I hope that they just realease a Monkey Ball 1 plus 2 on the e-Shop for like 15 dollars lol


----------



## Paperboy012305 (Mar 21, 2015)

lars708 said:


> Have you played the first Super Monkey Ball game? Wait i will send the video in my next post.
> 
> - - - Post Merge - - -
> 
> Wow this player is really good, but this is the course where i had trouble! Expert Floor 15!


Oh, I understand what you mean now. In Deluxe its called "Diving"


----------



## lars708 (Mar 21, 2015)

Paperboy012305 said:


> Oh, I understand what you mean now. In Deluxe its called "Diving"



Yeah i only played the original GameCube version, Deluxe was for different consoles and contained Super Monkey Ball and Super Monkey Ball 2 right?


----------



## Emily (Mar 21, 2015)

I only ever played a small bit of the Wii game at a friends house a few years ago, but may look into the GameCube games if they are as good as you guys are suggesting as already have a GameCube in my room for Harvest Moon


----------



## lars708 (Mar 21, 2015)

Emily said:


> I only ever played a small bit of the Wii game at a friends house a few years ago, but may look into the GameCube games if they are as good as you guys are suggesting as already have a GameCube in my room for Harvest Moon



Emily have you added my new fc already? Maybe we can bf each other soon then!


----------



## Paperboy012305 (Mar 21, 2015)

lars708 said:


> Yeah i only played the original GameCube version, Deluxe was for different consoles and contained Super Monkey Ball and Super Monkey Ball 2 right?


And a few new stages.


----------



## lars708 (Mar 22, 2015)

Paperboy012305 said:


> And a few new stages.



Oh okay, i never played that game because i only own Nintendo consoles lol


----------



## Peppy Wendy (Mar 24, 2015)

Yes i want play Monkey Balls i miss the game i want to play with the game! The gamcub i not here anymore so it can not play monkey balls!


----------



## strawberrywine (Mar 24, 2015)

Super Monkey Ball Deluxe was my childhood, I always loved beating the crap out of my brother in the battle mini game.


----------



## lars708 (Mar 24, 2015)

bump

- - - Post Merge - - -



BlueCheeseMonkey said:


> Super Monkey Ball Deluxe was my childhood, I always loved beating the crap out of my brother in the battle mini game.
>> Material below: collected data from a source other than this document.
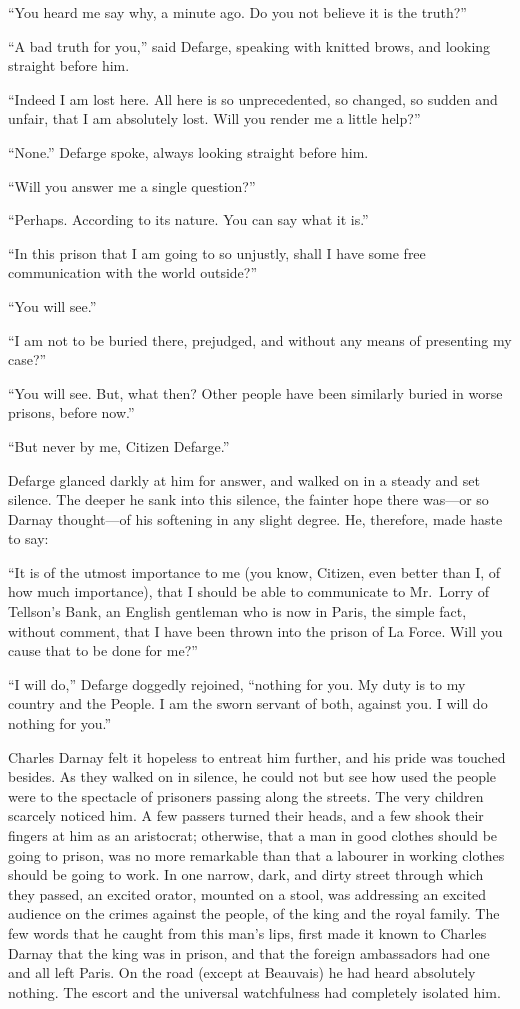 ``You heard me say why, a minute ago.  Do you not believe it is the
truth?''

``A bad truth for you,'' said Defarge, speaking with knitted brows,
and looking straight before him.

``Indeed I am lost here.  All here is so unprecedented, so changed,
so sudden and unfair, that I am absolutely lost.  Will you render me
a little help?''

``None.''  Defarge spoke, always looking straight before him.

``Will you answer me a single question?''

``Perhaps.  According to its nature.  You can say what it is.''

``In this prison that I am going to so unjustly, shall I have some
free communication with the world outside?''

``You will see.''

``I am not to be buried there, prejudged, and without any means of
presenting my case?''

``You will see.  But, what then?  Other people have been similarly
buried in worse prisons, before now.''

``But never by me, Citizen Defarge.''

Defarge glanced darkly at him for answer, and walked on in a steady
and set silence.  The deeper he sank into this silence, the fainter
hope there was---or so Darnay thought---of his softening in any slight
degree. He, therefore, made haste to say:

``It is of the utmost importance to me (you know, Citizen, even better
than I, of how much importance), that I should be able to communicate
to Mr.\ Lorry of Tellson's Bank, an English gentleman who is now in
Paris, the simple fact, without comment, that I have been thrown into
the prison of La Force.  Will you cause that to be done for me?''

``I will do,'' Defarge doggedly rejoined, ``nothing for you.  My duty is
to my country and the People.  I am the sworn servant of both,
against you. I will do nothing for you.''

Charles Darnay felt it hopeless to entreat him further, and his pride
was touched besides.  As they walked on in silence, he could not but
see how used the people were to the spectacle of prisoners passing
along the streets.  The very children scarcely noticed him.  A few
passers turned their heads, and a few shook their fingers at him as
an aristocrat; otherwise, that a man in good clothes should be going
to prison, was no more remarkable than that a labourer in working
clothes should be going to work.  In one narrow, dark, and dirty
street through which they passed, an excited orator, mounted on a stool,
was addressing an excited audience on the crimes against the people,
of the king and the royal family.  The few words that he caught from
this man's lips, first made it known to Charles Darnay that the king
was in prison, and that the foreign ambassadors had one and all left
Paris.  On the road (except at Beauvais) he had heard absolutely nothing.
The escort and the universal watchfulness had completely isolated him.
Hahahah! I used to do that with my sister too! I did that Monkey Fight game a TON in the original Super Monkey Ball


----------



## Peppy Wendy (Mar 27, 2015)

bump and bumpity bumpy tie bump la li bump let the bump, bump you and let the bump, bump meee!


----------



## JasonBurrows (Mar 27, 2015)

I think a Wii U version of Super Monkey Ball should be created that plays exactly like the Nintendo Gamecube versions, but it includes features that you can unlock via the use of AiAi, MeeMee, Baby, GonGon amiibo figures.


----------



## lars708 (Apr 8, 2015)

C'mon we need more monkey ball opinions or expiriences! Bump bump bump!


----------



## danioof (Apr 9, 2015)

Man, I LOVED Super Monkey Ball 1 and 2 for the Gamecube! They were so frustrating but so much fun! I actually had an urge to play them again like last week, but then remembered that a friend borrowed them and lost them  I haven't tried the Wii version, maybe I'll check that out .-.


----------



## lars708 (Apr 9, 2015)

danioof said:


> Man, I LOVED Super Monkey Ball 1 and 2 for the Gamecube! They were so frustrating but so much fun! I actually had an urge to play them again like last week, but then remembered that a friend borrowed them and lost them  I haven't tried the Wii version, maybe I'll check that out .-.
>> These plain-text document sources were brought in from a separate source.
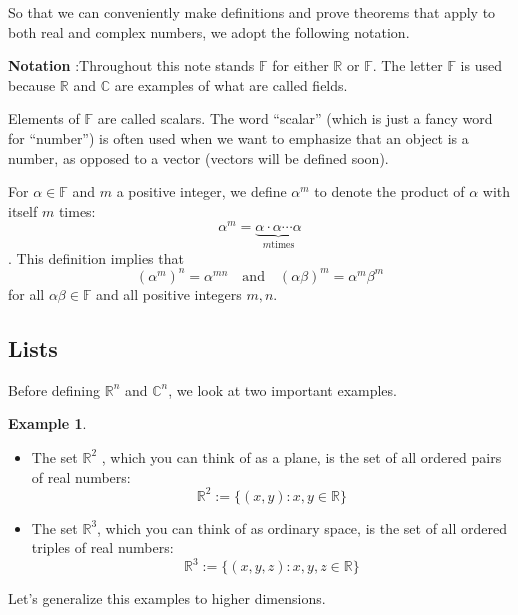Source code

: \documentclass[
]{book}
\providecommand{\tightlist}{%
  \setlength{\itemsep}{0pt}\setlength{\parskip}{0pt}}
\theoremstyle{definition}
\theoremstyle{definition}
\newtheorem{example}{Example}[chapter]
\theoremstyle{definition}
\theoremstyle{definition}
\theoremstyle{remark}
\begin{document}
So that we can conveniently make definitions and prove theorems that apply to both real and complex numbers, we adopt the following notation.

\textbf{Notation} :Throughout this note stands \(\mathbb{F}\) for either \(\mathbb{R}\) or \(\mathbb{F}\). The letter \(\mathbb{F}\) is used because \(\mathbb{R}\) and \(\mathbb{C}\) are examples of what are called fields.

Elements of \(\mathbb{F}\) are called scalars. The word ``scalar'' (which is just a fancy word for ``number'') is often used when we want to emphasize that an object is a number, as opposed to a vector (vectors will be defined soon).

For \(\alpha \in \mathbb{F}\) and \(m\) a positive integer, we define \(\alpha^m\) to denote the product of \(\alpha\) with itself \(m\) times:
\[\alpha^m=\underbrace{\alpha\cdot \alpha \cdots \alpha}_{ m \text{times}}\].
This definition implies that
\[(\alpha^m)^n=\alpha^{mn}\quad \text {and} \quad(\alpha\beta)^m=\alpha^m\beta^m\]
for all \(\alpha\beta\in \mathbb{F}\) and all positive integers \(m,n\).

\subsection{Lists}\label{lists}

Before defining \(\mathbb{R}^n\) and \(\mathbb{C}^n\), we look at two important examples.

\begin{example}
\protect\hypertarget{exm:unnamed-chunk-6}{}\label{exm:unnamed-chunk-6}\leavevmode

\begin{itemize}
\tightlist
\item
  The set \(\mathbb{R}^2\) , which you can think of as a plane, is the set of all ordered pairs of real numbers:
  \[\mathbb{R}^2:=\{(x,y):x,y\in \mathbb{R}\}\]
\item
  The set \(\mathbb{R}^3\), which you can think of as ordinary space, is the set of all ordered triples of real numbers:
  \[\mathbb{R}^3:=\{(x,y,z):x,y,z\in \mathbb{R}\}\]
\end{itemize}

\end{example}

Let's generalize this examples to higher dimensions.
\end{document}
Aww bummer, i was looking everywhere for Super Monkey Ball 2 on a second hand game day where a lot of people come to sell their retro games (there were Captain Falcon amiibo for sale too though, not really retro xD) and i had no luck, i finished my GameCube Mario Party collection though, i finally got all 4 after like 8 years hahah! (First one was Mario Party 5 which i got for my birthday, 8 years ago)


----------



## Paperboy012305 (Apr 9, 2015)

lars708 said:


> Aww bummer, i was looking everywhere for Super Monkey Ball 2 on a second hand game day where a lot of people come to sell their retro games (there were Captain Falcon amiibo for sale too though, not really retro xD) and i had no luck, i finished my GameCube Mario Party collection though, i finally got all 4 after like 8 years hahah! (First one was Mario Party 5 which i got for my birthday, 8 years ago)


I still haven't gotten #4 yet.


----------



## danioof (Apr 9, 2015)

lars708 said:


> Aww bummer, i was looking everywhere for Super Monkey Ball 2 on a second hand game day where a lot of people come to sell their retro games (there were Captain Falcon amiibo for sale too though, not really retro xD) and i had no luck, i finished my GameCube Mario Party collection though, i finally got all 4 after like 8 years hahah! (First one was Mario Party 5 which i got for my birthday, 8 years ago)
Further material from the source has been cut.